▸ TASK ITEM: Exactly as they stand, set down the following records once more.

(Stored entries)
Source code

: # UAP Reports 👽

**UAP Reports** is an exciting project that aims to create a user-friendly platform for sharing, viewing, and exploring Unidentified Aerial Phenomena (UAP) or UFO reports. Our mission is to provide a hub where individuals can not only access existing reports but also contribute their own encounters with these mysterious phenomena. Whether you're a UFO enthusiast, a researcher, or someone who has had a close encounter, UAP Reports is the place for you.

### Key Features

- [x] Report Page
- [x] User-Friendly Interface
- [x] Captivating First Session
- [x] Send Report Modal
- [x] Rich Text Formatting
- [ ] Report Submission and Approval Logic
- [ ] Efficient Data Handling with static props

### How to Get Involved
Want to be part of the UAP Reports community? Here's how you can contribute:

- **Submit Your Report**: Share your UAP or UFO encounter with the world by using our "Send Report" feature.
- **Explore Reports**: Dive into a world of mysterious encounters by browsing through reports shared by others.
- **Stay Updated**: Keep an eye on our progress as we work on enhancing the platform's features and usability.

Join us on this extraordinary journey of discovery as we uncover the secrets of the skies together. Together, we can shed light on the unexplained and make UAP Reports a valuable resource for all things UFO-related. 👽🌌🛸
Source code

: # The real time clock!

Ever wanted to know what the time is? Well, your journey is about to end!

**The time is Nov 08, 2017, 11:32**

▸ REPLY TO THE TASK:
Source code

: # UAP Reports 👽

**UAP Reports** is an exciting project that aims to create a user-friendly platform for sharing, viewing, and exploring Unidentified Aerial Phenomena (UAP) or UFO reports. Our mission is to provide a hub where individuals can not only access existing reports but also contribute their own encounters with these mysterious phenomena. Whether you're a UFO enthusiast, a researcher, or someone who has had a close encounter, UAP Reports is the place for you.

### Key Features

- [x] Report Page
- [x] User-Friendly Interface
- [x] Captivating First Session
- [x] Send Report Modal
- [x] Rich Text Formatting
- [ ] Report Submission and Approval Logic
- [ ] Efficient Data Handling with static props

### How to Get Involved
Want to be part of the UAP Reports community? Here's how you can contribute:

- **Submit Your Report**: Share your UAP or UFO encounter with the world by using our "Send Report" feature.
- **Explore Reports**: Dive into a world of mysterious encounters by browsing through reports shared by others.
- **Stay Updated**: Keep an eye on our progress as we work on enhancing the platform's features and usability.

Join us on this extraordinary journey of discovery as we uncover the secrets of the skies together. Together, we can shed light on the unexplained and make UAP Reports a valuable resource for all things UFO-related. 👽🌌🛸
Source code

: # The real time clock!

Ever wanted to know what the time is? Well, your journey is about to end!

**The time is Nov 08, 2017, 11:32**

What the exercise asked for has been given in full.